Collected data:
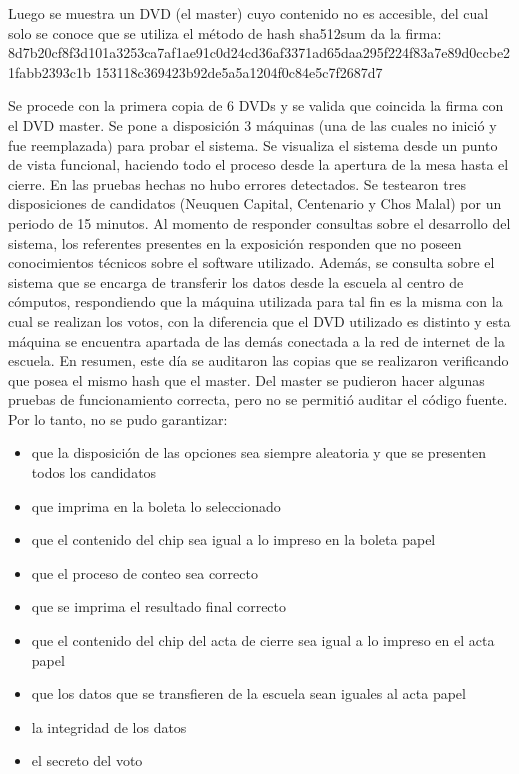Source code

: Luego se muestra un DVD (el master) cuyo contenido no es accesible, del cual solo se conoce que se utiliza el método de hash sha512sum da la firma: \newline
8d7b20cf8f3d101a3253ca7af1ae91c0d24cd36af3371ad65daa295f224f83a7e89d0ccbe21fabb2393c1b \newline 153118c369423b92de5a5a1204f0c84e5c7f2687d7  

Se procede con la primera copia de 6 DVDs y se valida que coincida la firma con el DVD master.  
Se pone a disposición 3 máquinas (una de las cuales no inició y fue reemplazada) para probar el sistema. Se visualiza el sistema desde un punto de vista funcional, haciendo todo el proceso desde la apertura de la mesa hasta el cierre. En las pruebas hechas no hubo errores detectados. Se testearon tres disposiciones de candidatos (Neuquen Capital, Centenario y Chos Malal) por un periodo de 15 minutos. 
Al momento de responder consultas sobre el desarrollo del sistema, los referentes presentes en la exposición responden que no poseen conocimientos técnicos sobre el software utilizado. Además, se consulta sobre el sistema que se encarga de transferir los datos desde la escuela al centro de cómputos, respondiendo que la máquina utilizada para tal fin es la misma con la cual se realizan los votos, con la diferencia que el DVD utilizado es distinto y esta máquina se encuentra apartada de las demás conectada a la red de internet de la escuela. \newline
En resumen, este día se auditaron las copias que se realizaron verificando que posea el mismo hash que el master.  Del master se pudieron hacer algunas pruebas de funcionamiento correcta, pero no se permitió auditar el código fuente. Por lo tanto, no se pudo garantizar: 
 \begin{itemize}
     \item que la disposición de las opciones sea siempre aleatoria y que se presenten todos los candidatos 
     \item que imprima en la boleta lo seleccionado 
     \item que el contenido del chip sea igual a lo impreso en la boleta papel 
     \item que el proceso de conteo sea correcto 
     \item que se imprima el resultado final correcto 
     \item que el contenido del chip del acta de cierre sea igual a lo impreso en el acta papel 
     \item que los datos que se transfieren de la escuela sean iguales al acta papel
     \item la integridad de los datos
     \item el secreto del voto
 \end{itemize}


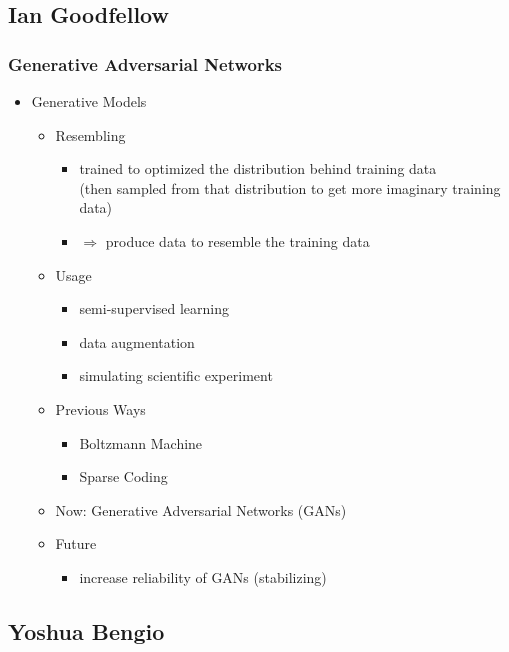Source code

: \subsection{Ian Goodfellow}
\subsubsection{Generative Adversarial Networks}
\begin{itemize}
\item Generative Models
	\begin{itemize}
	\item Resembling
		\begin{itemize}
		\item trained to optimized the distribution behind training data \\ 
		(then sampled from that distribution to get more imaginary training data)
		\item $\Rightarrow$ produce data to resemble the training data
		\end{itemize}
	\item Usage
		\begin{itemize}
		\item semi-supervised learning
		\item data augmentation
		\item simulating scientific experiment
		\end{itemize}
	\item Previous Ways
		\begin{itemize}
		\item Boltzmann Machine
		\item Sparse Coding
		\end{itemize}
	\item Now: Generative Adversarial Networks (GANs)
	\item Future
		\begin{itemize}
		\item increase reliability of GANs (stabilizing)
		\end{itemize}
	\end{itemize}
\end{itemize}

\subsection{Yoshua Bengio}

# WHAT TO PRODUCE
Report each line in the data that holds the word "contenido".

# TASK ANSWER
: Luego se muestra un DVD (el master) cuyo contenido no es accesible, del cual solo se conoce que se utiliza el método de hash sha512sum da la firma: \newline
     \item que el contenido del chip sea igual a lo impreso en la boleta papel 
     \item que el contenido del chip del acta de cierre sea igual a lo impreso en el acta papel 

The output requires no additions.